O prefeito Luciano Cartaxo teria sido aconselhado a se afastar de Dilma e do PT para evitar desgaste à sua imagem político-administrativa. E parece que aceitou a sugestão. Cartaxo tem evitado dar declarações em defesa ou mesmo em solidariedade à presidente, mesmo sendo companheiro de partido, correligionário e aliado de primeira hora da petista.
Candidatíssimo à reeleição em 2016, Cartaxo e seus marqueteiros temem que o desastre do início desse segundo mandato de Dilma “contamine” sua gestão por pertencer ao PT e ser aliado da presidente.
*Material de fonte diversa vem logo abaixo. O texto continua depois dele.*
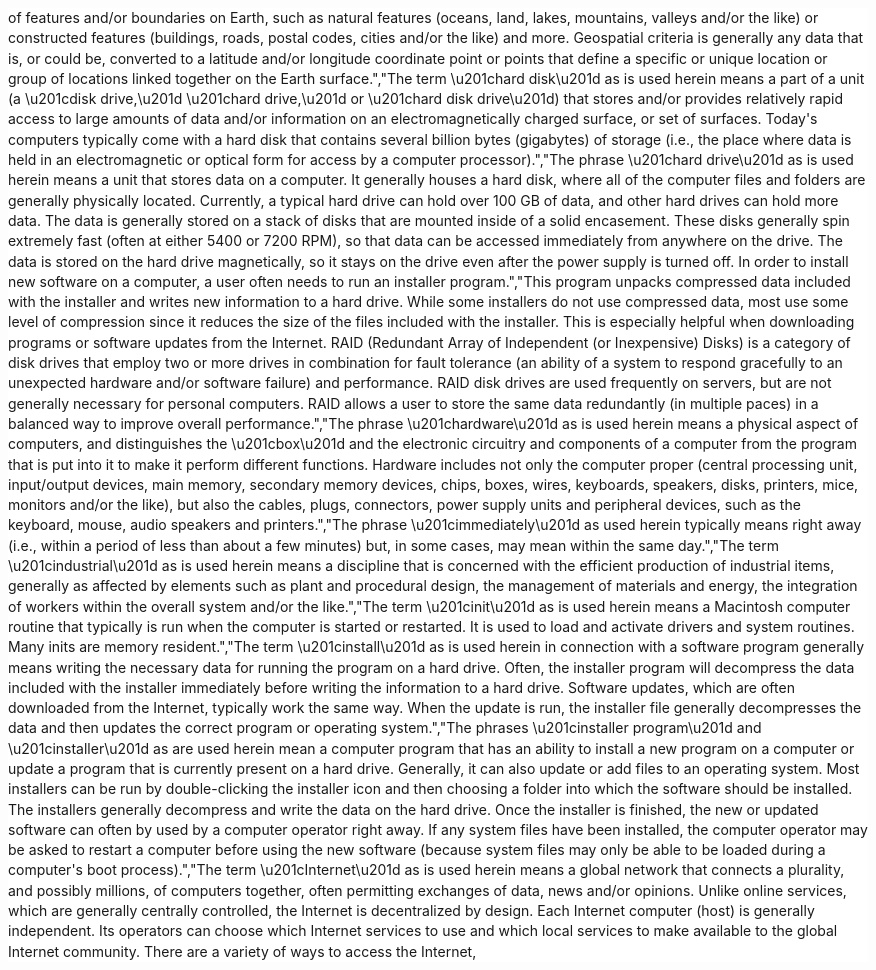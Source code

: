 of features and\/or boundaries on Earth, such as natural features (oceans, land, lakes, mountains, valleys and\/or the like) or constructed features (buildings, roads, postal codes, cities and\/or the like) and more. Geospatial criteria is generally any data that is, or could be, converted to a latitude and\/or longitude coordinate point or points that define a specific or unique location or group of locations linked together on the Earth surface.","The term \u201chard disk\u201d as is used herein means a part of a unit (a \u201cdisk drive,\u201d \u201chard drive,\u201d or \u201chard disk drive\u201d) that stores and\/or provides relatively rapid access to large amounts of data and\/or information on an electromagnetically charged surface, or set of surfaces. Today's computers typically come with a hard disk that contains several billion bytes (gigabytes) of storage (i.e., the place where data is held in an electromagnetic or optical form for access by a computer processor).","The phrase \u201chard drive\u201d as is used herein means a unit that stores data on a computer. It generally houses a hard disk, where all of the computer files and folders are generally physically located. Currently, a typical hard drive can hold over 100 GB of data, and other hard drives can hold more data. The data is generally stored on a stack of disks that are mounted inside of a solid encasement. These disks generally spin extremely fast (often at either 5400 or 7200 RPM), so that data can be accessed immediately from anywhere on the drive. The data is stored on the hard drive magnetically, so it stays on the drive even after the power supply is turned off. In order to install new software on a computer, a user often needs to run an installer program.","This program unpacks compressed data included with the installer and writes new information to a hard drive. While some installers do not use compressed data, most use some level of compression since it reduces the size of the files included with the installer. This is especially helpful when downloading programs or software updates from the Internet. RAID (Redundant Array of Independent (or Inexpensive) Disks) is a category of disk drives that employ two or more drives in combination for fault tolerance (an ability of a system to respond gracefully to an unexpected hardware and\/or software failure) and performance. RAID disk drives are used frequently on servers, but are not generally necessary for personal computers. RAID allows a user to store the same data redundantly (in multiple paces) in a balanced way to improve overall performance.","The phrase \u201chardware\u201d as is used herein means a physical aspect of computers, and distinguishes the \u201cbox\u201d and the electronic circuitry and components of a computer from the program that is put into it to make it perform different functions. Hardware includes not only the computer proper (central processing unit, input\/output devices, main memory, secondary memory devices, chips, boxes, wires, keyboards, speakers, disks, printers, mice, monitors and\/or the like), but also the cables, plugs, connectors, power supply units and peripheral devices, such as the keyboard, mouse, audio speakers and printers.","The phrase \u201cimmediately\u201d as used herein typically means right away (i.e., within a period of less than about a few minutes) but, in some cases, may mean within the same day.","The term \u201cindustrial\u201d as is used herein means a discipline that is concerned with the efficient production of industrial items, generally as affected by elements such as plant and procedural design, the management of materials and energy, the integration of workers within the overall system and\/or the like.","The term \u201cinit\u201d as is used herein means a Macintosh computer routine that typically is run when the computer is started or restarted. It is used to load and activate drivers and system routines. Many inits are memory resident.","The term \u201cinstall\u201d as is used herein in connection with a software program generally means writing the necessary data for running the program on a hard drive. Often, the installer program will decompress the data included with the installer immediately before writing the information to a hard drive. Software updates, which are often downloaded from the Internet, typically work the same way. When the update is run, the installer file generally decompresses the data and then updates the correct program or operating system.","The phrases \u201cinstaller program\u201d and \u201cinstaller\u201d as are used herein mean a computer program that has an ability to install a new program on a computer or update a program that is currently present on a hard drive. Generally, it can also update or add files to an operating system. Most installers can be run by double-clicking the installer icon and then choosing a folder into which the software should be installed. The installers generally decompress and write the data on the hard drive. Once the installer is finished, the new or updated software can often by used by a computer operator right away. If any system files have been installed, the computer operator may be asked to restart a computer before using the new software (because system files may only be able to be loaded during a computer's boot process).","The term \u201cInternet\u201d as is used herein means a global network that connects a plurality, and possibly millions, of computers together, often permitting exchanges of data, news and\/or opinions. Unlike online services, which are generally centrally controlled, the Internet is decentralized by design. Each Internet computer (host) is generally independent. Its operators can choose which Internet services to use and which local services to make available to the global Internet community. There are a variety of ways to access the Internet,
Outra corrente de assessores acha que a estratégia é arriscada. Além de parecer ingrato, por renegar uma aliada que ajudou e muito em sua eleição, Cartaxo pode cair em desgraça junto ao Palácio do Planalto e travar a liberação de recursos federais necessários a conclusão de obras e ações importantes como o sistema de transportes BRT, programa habitacional e a urbanização do parque Solon de Lucena (Lagoa), considerada o “cartão postal” de sua gestão.
Com risco ou sem risco, o governador Ricardo Coutinho (PSB) assumiu a defesa da presidente. Ao contrário de Cartaxo, Ricardo não tem poupado discursos em favor de Dilma.